Todos esperaban que Sako montara en cólera, que rompiera la mesa a puñetazos, pero, para sorpresa general, permaneció impertérrito. Simplemente, dijo:

– Esta vez podemos estar seguros, moriremos todos. Nosotros, ellos, no quedará nadie.

Luego pidió los planos de la ciudad para estudiar la eventualidad de un sitio. Sin embargo, cuando tuvo ante sí el trazado de Massaba, se quedó en suspenso, porque presentía que la ciudad que había construido su padre, la ciudad en la que él había nacido y a la que amaba, empezaría a arder. Su padre había levantado los planos y supervisado los trabajos, la había construido y administrado, y Sako comprendía oscuramente que la tarea que le estaba reservada a él sería luchar en vano contra su destrucción.

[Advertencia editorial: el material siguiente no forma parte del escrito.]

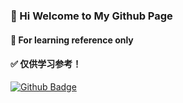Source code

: ### 👋 Hi Welcome to My Github Page 
#### 📝 For learning reference only 
#### ✅ 仅供学习参考！   
             
[![Github Badge](https://img.shields.io/badge/-Github-232323?style=flat-square&logo=Github&logoColor=white&link=https://https://github.com/1528473765)](https://github.com/1528473765)
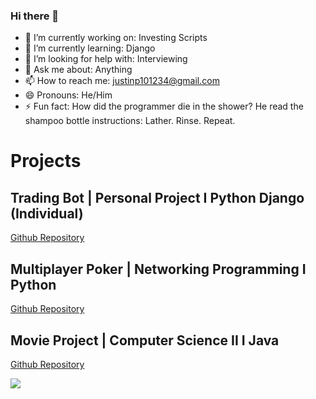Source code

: ### Hi there 👋


- 🔭 I’m currently working on: Investing Scripts
- 🌱 I’m currently learning: Django
- 🤔 I’m looking for help with: Interviewing
- 💬 Ask me about: Anything
- 📫 How to reach me: justinp101234@gmail.com
- 😄 Pronouns: He/Him
- ⚡ Fun fact: How did the programmer die in the shower?
               He read the shampoo bottle instructions: Lather. Rinse. Repeat.
               
# Projects

## Trading Bot | Personal Project I Python Django (Individual)
[Github Repository](https://grabify.link/SMU83N)

## Multiplayer Poker | Networking Programming I Python
[Github Repository](https://grabify.link/YB3UJ6)

## Movie Project | Computer Science II I Java
[Github Repository](https://grabify.link/NSEQKB)


<img src="https://grabify.link/SG9DNB">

En la sala del catafalco, el cadáver de Tsongor empezó a agitarse. Katabolonga sabíalo que eso significaba: el viejo rey estaba allí y quería hablar. Cogió la mano del cadáver, se inclinó sobre él y escuchó lo que la muerte tenía que decir.

– Dímelo, Katabolonga – le pidió el difunto rey -, dime que no es verdad. Estoy en el país sin luz y vago como un perro asustado sin atreverme a acercarme a la barca del río, porque sé que no tengo nada para pagar el viaje. A lo lejos veo la orilla en la que las sombras dejan de sufrir. Dímelo, Katabolonga, dime que no es verdad.

– Habla, Tsongor – murmuró el viejo criado con voz suave y serena -. Habla y yo te responderé.

– Hoy he visto desfilar ante mis ojos una multitud inmensa – siguió diciendo el cadáver -. Salían de entre las sombras y se dirigían lentamente hacia la barca del río. Eran guerreros desquiciados, me he fijado en sus distintivos, o en lo que quedaba de ellos. He escrutado sus rostros, pero no he reconocido a ninguno. Dime, Katabolonga, que se trata de un ejército de saqueadores que las tropas de Massaba han interceptado en algún lugar del reino, o de guerreros desconocidos que han venido a morir al pie de nuestras murallas sin que nadie sepa por qué. Dímelo, Katabolonga, dime que no es verdad.

– No, Tsongor – respondió Katabolonga -. No es ni una horda de saqueadores ni un ejército de moribundos que se ha arrastrado hasta nuestras tierras para expirar. Son los muertos de la primera batalla de Massaba. Has visto pasar ante ti a las primeras bajas de Kuame y Sango Kerim, mezcladas unas con otras en una lamentable procesión de sombras.

– De modo que no he conseguido impedir nada y la guerra está ahí – dijo Tsongor -. Mi muerte no ha servido para nada, salvo para impedirme luchar. Mis hijos y los habitantes de Massaba deben de considerarme un cobarde.

– Les dije lo que me pediste – replicó Katabolonga -, pero no he podido impedir nada, es la guerra.

– Sí – afirmó el rey -, la he visto. Aquí, en los ojos de esas sombras que avanzaban hacia el río, podía sentirla en ellos. A pesar de sus heridas, a pesar de su muerte, deseaban seguir luchando. He visto a todas esas sombras, que avanzaban al mismo paso, desafiarse con la mirada. Eran como caballos cubiertos de espuma que sólo quieren morderse. Sí, la guerra estaba en ellos, y en los míos también, seguro.

– Sí, Tsongor, en los tuyos también.

– En los ojos de mis hijos, en los de mis amigos, y en los de todo mi pueblo. Las ganas de morder.

– Sí, Tsongor, en los ojos de todos y cada uno, está ahí.

– No he conseguido nada, Katabolonga. Es mi castigo, que llega ahora. Todos los días, todos los días veré venir hacia mí a los guerreros caídos en el campo de batalla. Escrutaré sus rostros tratando de reconocerlos, los contaré, ése será mi castigo. Todos desfilarán por aquí, y yo estaré ahí, aterrado ante las muchedumbres que día tras día vendrán a poblar el país de los muertos.

– Día tras día, tu ciudad se vaciará. Nosotros también contaremos los muertos todos los días, para ver cuál de nuestros amigos falta y por quién hay que llorar.

– Es la guerra – dijo Tsongor.

– Sí, la guerra, que brilla en los ojos de los ejércitos – respondió Katabolonga.

– Y no he conseguido impedir nada – añadió Tsongor.

– Nada, Tsongor, a pesar de haber sacrificado tu vida.